:: Exercise details ::
Wherever the line with "# Express (Web" sits in the listing below, transcribe from it up to and including the line with "- Ideal when", exactly, and leave the remaining lines out.

:: Dataset extract ::
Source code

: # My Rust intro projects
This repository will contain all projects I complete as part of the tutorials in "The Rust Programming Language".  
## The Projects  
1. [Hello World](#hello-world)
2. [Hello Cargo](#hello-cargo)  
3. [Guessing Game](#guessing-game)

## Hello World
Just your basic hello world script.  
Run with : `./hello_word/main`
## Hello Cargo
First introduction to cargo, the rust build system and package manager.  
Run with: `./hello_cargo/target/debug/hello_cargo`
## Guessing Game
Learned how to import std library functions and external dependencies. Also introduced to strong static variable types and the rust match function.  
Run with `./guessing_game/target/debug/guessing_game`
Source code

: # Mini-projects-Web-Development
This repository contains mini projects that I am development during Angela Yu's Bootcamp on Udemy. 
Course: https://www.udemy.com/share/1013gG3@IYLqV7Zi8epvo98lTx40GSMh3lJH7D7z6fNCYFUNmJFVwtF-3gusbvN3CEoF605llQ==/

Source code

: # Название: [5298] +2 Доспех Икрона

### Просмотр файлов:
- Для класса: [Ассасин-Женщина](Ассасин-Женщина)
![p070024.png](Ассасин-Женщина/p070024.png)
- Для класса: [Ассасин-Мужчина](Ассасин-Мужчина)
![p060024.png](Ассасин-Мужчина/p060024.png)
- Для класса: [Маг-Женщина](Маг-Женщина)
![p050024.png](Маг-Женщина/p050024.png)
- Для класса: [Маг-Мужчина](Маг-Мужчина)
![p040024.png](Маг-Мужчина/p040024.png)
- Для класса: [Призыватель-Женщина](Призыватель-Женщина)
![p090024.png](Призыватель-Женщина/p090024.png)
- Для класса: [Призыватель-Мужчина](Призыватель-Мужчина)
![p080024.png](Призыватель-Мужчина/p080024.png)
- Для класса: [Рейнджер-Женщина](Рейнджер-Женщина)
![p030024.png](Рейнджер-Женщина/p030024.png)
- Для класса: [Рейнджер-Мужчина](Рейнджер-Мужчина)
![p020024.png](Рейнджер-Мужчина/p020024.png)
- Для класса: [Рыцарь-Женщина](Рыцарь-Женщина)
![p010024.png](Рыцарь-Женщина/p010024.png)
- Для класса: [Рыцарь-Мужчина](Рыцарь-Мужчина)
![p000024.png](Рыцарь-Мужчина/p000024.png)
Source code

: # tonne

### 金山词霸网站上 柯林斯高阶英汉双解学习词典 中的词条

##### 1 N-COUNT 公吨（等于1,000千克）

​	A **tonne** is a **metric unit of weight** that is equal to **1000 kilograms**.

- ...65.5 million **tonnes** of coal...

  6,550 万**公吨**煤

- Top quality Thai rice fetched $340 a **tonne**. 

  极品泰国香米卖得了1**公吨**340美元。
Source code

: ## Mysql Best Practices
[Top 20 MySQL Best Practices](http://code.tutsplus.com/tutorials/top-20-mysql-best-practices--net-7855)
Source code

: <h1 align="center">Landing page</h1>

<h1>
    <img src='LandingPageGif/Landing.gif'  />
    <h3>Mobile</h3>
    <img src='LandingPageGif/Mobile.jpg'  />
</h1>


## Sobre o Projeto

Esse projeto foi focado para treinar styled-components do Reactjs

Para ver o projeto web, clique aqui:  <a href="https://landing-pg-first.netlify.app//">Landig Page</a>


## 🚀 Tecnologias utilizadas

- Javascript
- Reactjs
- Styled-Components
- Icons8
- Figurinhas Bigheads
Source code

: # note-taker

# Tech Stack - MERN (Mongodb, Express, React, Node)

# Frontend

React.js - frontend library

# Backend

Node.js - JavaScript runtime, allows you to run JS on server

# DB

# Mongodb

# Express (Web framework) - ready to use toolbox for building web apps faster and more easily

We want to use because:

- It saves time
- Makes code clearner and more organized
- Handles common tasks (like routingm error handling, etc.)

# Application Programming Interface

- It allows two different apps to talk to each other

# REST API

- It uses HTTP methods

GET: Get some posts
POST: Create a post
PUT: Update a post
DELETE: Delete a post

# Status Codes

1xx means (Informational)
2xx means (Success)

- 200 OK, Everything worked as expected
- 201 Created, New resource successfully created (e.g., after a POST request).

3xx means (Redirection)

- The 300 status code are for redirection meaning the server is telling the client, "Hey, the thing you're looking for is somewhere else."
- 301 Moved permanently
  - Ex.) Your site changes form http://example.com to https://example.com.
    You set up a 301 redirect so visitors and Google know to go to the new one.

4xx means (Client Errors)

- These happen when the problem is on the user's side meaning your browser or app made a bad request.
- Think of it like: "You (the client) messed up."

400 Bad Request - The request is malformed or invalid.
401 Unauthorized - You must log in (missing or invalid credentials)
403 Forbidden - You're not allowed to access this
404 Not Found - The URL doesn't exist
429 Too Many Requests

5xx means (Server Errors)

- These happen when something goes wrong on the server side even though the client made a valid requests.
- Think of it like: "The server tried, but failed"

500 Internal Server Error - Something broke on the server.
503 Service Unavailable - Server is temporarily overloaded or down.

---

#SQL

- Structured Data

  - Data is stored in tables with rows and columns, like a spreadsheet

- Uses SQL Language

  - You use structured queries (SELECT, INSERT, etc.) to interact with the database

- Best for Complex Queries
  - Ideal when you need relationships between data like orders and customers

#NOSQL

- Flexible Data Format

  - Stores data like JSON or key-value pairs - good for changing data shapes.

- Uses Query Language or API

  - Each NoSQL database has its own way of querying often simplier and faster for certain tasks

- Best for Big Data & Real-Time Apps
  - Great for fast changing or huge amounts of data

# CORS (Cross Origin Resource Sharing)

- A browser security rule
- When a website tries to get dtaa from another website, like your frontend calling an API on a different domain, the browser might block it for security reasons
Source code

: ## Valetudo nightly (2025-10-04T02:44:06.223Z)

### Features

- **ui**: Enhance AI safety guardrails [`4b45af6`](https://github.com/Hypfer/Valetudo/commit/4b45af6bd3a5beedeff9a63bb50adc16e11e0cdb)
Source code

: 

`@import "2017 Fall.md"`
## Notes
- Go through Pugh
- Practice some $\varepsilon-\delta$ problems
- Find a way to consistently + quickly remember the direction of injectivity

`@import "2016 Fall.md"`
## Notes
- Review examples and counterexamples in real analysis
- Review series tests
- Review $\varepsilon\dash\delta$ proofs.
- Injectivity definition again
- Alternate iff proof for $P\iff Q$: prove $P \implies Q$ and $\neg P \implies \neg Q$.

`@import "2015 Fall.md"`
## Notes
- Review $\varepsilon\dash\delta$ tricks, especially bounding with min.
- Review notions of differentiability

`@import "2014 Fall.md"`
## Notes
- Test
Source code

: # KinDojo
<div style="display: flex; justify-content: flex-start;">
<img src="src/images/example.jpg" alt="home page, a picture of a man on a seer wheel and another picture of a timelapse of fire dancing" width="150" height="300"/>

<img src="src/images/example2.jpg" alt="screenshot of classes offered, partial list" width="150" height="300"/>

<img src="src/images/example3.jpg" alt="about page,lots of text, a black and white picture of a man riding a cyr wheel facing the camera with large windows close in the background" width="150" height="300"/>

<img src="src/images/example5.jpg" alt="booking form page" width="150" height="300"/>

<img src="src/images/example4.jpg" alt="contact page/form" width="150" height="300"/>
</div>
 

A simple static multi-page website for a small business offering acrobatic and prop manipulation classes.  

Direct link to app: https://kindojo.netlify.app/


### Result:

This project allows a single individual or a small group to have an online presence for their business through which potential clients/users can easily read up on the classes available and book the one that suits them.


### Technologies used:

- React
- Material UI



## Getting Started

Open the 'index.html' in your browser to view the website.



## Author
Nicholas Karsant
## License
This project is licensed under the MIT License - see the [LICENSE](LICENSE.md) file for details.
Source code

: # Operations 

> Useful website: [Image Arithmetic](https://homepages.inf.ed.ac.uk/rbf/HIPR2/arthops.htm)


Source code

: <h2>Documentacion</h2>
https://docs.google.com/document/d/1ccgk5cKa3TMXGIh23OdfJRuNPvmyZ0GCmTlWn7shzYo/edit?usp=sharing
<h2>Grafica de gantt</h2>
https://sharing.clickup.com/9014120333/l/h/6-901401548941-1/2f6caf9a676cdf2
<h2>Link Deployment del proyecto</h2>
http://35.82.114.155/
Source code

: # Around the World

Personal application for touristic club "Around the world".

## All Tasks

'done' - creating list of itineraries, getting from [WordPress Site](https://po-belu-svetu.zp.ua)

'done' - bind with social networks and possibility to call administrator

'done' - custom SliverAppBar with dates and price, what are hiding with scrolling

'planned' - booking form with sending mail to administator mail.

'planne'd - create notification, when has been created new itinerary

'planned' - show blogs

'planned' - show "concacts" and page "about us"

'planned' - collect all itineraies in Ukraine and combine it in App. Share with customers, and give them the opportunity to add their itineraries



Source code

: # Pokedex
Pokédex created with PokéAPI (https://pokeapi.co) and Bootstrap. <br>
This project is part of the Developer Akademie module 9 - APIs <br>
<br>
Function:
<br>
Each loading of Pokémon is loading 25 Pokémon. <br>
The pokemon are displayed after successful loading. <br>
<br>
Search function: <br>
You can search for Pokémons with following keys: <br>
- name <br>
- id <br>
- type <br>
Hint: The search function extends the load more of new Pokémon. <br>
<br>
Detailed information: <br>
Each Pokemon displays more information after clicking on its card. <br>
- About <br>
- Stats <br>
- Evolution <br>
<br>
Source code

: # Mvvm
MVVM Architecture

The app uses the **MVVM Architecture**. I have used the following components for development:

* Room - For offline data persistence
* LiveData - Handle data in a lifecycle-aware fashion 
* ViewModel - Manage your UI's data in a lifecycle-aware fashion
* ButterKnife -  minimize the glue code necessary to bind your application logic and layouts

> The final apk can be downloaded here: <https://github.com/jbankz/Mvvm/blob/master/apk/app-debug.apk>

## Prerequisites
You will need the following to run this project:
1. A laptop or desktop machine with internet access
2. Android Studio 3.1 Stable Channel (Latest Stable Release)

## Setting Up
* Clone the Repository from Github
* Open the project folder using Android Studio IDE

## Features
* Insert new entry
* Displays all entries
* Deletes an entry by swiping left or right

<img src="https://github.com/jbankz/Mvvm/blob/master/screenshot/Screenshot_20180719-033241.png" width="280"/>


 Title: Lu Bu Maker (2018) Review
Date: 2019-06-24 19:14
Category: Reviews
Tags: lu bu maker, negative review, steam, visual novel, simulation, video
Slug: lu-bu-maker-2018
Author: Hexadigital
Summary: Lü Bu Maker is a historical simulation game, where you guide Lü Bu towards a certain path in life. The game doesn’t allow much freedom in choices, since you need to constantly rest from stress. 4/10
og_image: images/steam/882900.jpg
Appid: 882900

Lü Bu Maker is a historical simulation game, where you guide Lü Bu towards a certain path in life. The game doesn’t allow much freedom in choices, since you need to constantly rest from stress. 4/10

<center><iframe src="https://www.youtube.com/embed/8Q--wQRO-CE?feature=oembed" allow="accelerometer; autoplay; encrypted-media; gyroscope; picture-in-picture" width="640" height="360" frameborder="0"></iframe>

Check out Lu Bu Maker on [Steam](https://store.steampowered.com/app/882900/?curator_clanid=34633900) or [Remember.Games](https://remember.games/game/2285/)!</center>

:: Solution for this task ::
# Express (Web framework) - ready to use toolbox for building web apps faster and more easily

We want to use because:

- It saves time
- Makes code clearner and more organized
- Handles common tasks (like routingm error handling, etc.)

# Application Programming Interface

- It allows two different apps to talk to each other

# REST API

- It uses HTTP methods

GET: Get some posts
POST: Create a post
PUT: Update a post
DELETE: Delete a post

# Status Codes

1xx means (Informational)
2xx means (Success)

- 200 OK, Everything worked as expected
- 201 Created, New resource successfully created (e.g., after a POST request).

3xx means (Redirection)

- The 300 status code are for redirection meaning the server is telling the client, "Hey, the thing you're looking for is somewhere else."
- 301 Moved permanently
  - Ex.) Your site changes form http://example.com to https://example.com.
    You set up a 301 redirect so visitors and Google know to go to the new one.

4xx means (Client Errors)

- These happen when the problem is on the user's side meaning your browser or app made a bad request.
- Think of it like: "You (the client) messed up."

400 Bad Request - The request is malformed or invalid.
401 Unauthorized - You must log in (missing or invalid credentials)
403 Forbidden - You're not allowed to access this
404 Not Found - The URL doesn't exist
429 Too Many Requests

5xx means (Server Errors)

- These happen when something goes wrong on the server side even though the client made a valid requests.
- Think of it like: "The server tried, but failed"

500 Internal Server Error - Something broke on the server.
503 Service Unavailable - Server is temporarily overloaded or down.

---

#SQL

- Structured Data

  - Data is stored in tables with rows and columns, like a spreadsheet

- Uses SQL Language

  - You use structured queries (SELECT, INSERT, etc.) to interact with the database

- Best for Complex Queries
  - Ideal when you need relationships between data like orders and customers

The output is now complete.